It is widely acknowledged that leaders in eastern countries and western countries usually lead their people in different ways. I agree with what Shi-wen said that it was because of the differences in education. Someone had made a comparison between the education in both America and China and claimed America nurtured its children to become "wolves" which had the ability to strive for their ideas while China trained its students to be "sheep" which lack of the capability of initiative and creation. This could be one reason to explain the differences. However, I want to add more points. The differences may generate because of distinct systems of organizations. I'm not familiar with western companies whether leaders should obtain the support or vote of their followers. But in China, leaders just need to be responsible to their leaders, for example, top leaders. It is because only your leaders can decide whether you can get promotion or whether you are suitable to your currently position. In this case, it is not necessary for Chinese leaders to consider or be care about their employees' conditions because the followers can change nothing even though they really don't like their leader. Beside, the concepts and philosophies between China and UK are different as UK tends to support Deming while Drucker gets more votes in China. But it is difficult to say which one is better and to conclude whether leadership in western countries in more effective than in eastern countries. Management in some developed countries seems more scientific and cares more about human nature, however, according to napoleon: an army of sheep, led by a lion, is better than an army of lions, led by a sheep. But how about if a lion leads an army of lions?

February 09, 2011

some reflection of today's discussion

Today, someone argued that 'followers' is not a proper word in defining leadership because it might generate some confusion. However, as far as I see, once we used the word 'leader', the word 'follower' naturally followed. If we don't have followers or no one wants to be a follower, how can leaders come out?

And yes, I agree change is the enemy of leaders, but what I'm thinking about is change may be a friend of someone who is presenting to be a leader. For example, when Obama was presenting for the vote, change was the most frequent word he used in his speech. Obviously, people were encouraged and motivated by the change.

Paul said it was quite easy to rule or to dominate a country if the ruler had total authority, however, I'm afraid I'm going to doubt this statement. Take Egypt for an example again, were the pharaohs rulers instead of leaders? Did they control their people totally by their sovereign authority? I heard some arguments about the construction of pyramids. They claimed that it was difficult and painful work which was impossible forced by the command of pharaohs because where there is oppression, there is resistance. They believed there should be something else that led the slaves felt willing to do it. Some of them deemed it was the faith of god and others still seeking for it. Also, in ancient China, all the emperors had the supreme power and everyone must obey them. Was it easy to be an emperor and was ancient China easy to be control? It seemed the answer going to be no as most of the dynasty only existed for about 200 years and destructed by revolts. The longest one, Chou dynasty, lasted for no more than 800 years.

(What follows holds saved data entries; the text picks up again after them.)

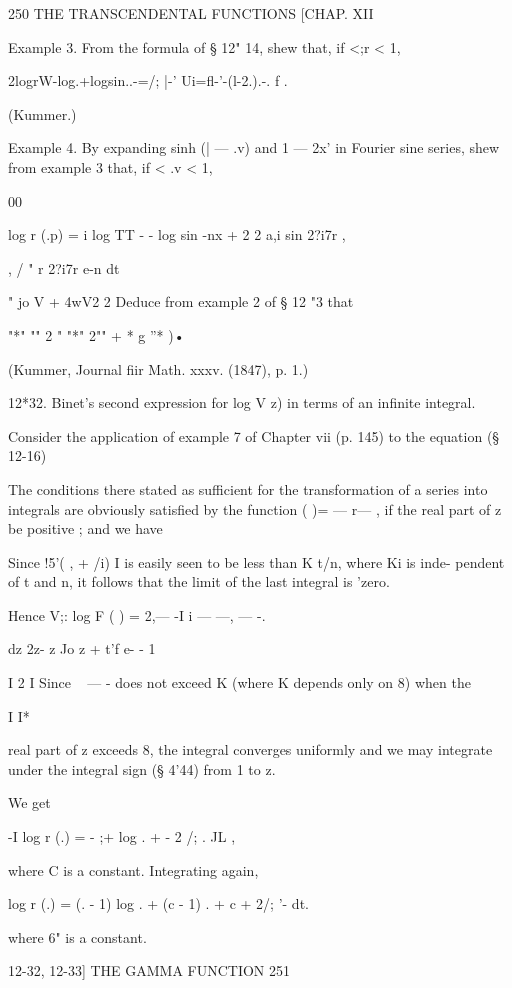 250 THE TRANSCENDENTAL FUNCTIONS [CHAP. XII 

Example 3. From the formula of § 12" 14, shew that, if <;r < 1, 

2logrW-log.+logsin..-=/; |-' Ui=fl-'-(l-2.).-. f . 

(Kummer.) 

Example 4. By expanding sinh (| — .v)  and 1 — 2x' in Fourier sine series, shew from 
example 3 that, if < .v < 1, 

00 

log r (.p) = i log TT - -  log sin -nx + 2 2 a,i sin 2?i7r , 

, / " r 2?i7r e-n dt 

" jo V  + 4wV2 2%
Deduce from example 2 of § 12 "3 that 

"*" "" 2 "  "*"    2"" +  * g ''* )• 

(Kummer, Journal fiir Math. xxxv. (1847), p. 1.) 

12*32. Binet's second expression for log V  z) in terms of an infinite 
integral. 

Consider the application of example 7 of Chapter vii (p. 145) to the 
equation (§ 12-16) 

The conditions there stated as sufficient for the transformation of a 
series into integrals are obviously satisfied by the function  ( )= — r—  , 
if the real part of z be positive ; and we have 

Since !5'( ,   + /i) I is easily seen to be less than K t/n, where Ki is inde- 
pendent of t and n, it follows that the limit of the last integral is 'zero. 

Hence V;: log F ( ) = 2,— -I   i — —, — -. 

dz    2z- z Jo  z  + t'f e-  - 1 

I 2  I 
Since ~ — - does not exceed K (where K depends only on 8) when the 

I   I*   

real part of z exceeds 8, the integral converges uniformly and we may 
integrate under the integral sign (§ 4'44) from 1 to z. 

We get 

-I log r (.) = -  ;+ log . + - 2 /;   . JL , 

where C is a constant. Integrating again, 

log r (.) = (. - 1) log . + (c - 1) . + c + 2/; '-  dt. 

where 6" is a constant. 



12-32, 12-33] THE GAMMA FUNCTION 251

We don't need micromanagers

We got different choices in the lifeboat exercise because of different assessment standards. This may explain why, in real life, someone who can only be a deputy in a company but get a chance to act as a manager in another company. Most of the time, it is the top manager who selects their followers to be managers in branch office or in departments. In this case, an old saying comes to my mind: every emperor has a cabinet composed of his own favorites.

Some teams chose an expert at navigation to be the leader but some teams didn't, of course, there could generate lots of arguments in it. In my opinion, it is possible but not necessary that a leader should be an expert in the area that he leads. It is not leaders' responsibility to check every accessory is working properly, every picture is correctly. Take care of every single thing personally is not a way that is worth popularizing. Micromanager is a term that is used by American to criticize their boss frequently so that we can see that this kind of leader is not welcomed by his groups or followers. In early days, workers didn't have enough knowledge in their works so it was a useful way to generate some micromanagers to make sure workers was doing the right thing. However, nowadays we have a larger number of chances to get education and micromanagers aren't suitable in today's management as the voice of calling for flexibility is increasing. Under flexible management, some excited ideas can come up and employees work happier.

I can see lots of companies have a department that is called technique department. People in that department are responsible for every technical problems and issues. These employees seldom have chance to be leaders and perhaps they will be technical workers throughout their lives. But their salary can be very high as a result of wonderful outcome. What leaders should do is to decide future plans according to followers'suggestions. You may ask, how can leaders trust them if himself have no idea about these solutions. Then I will pick up another old saying, that is, never doubt the person you hire, never hire the person you doubt.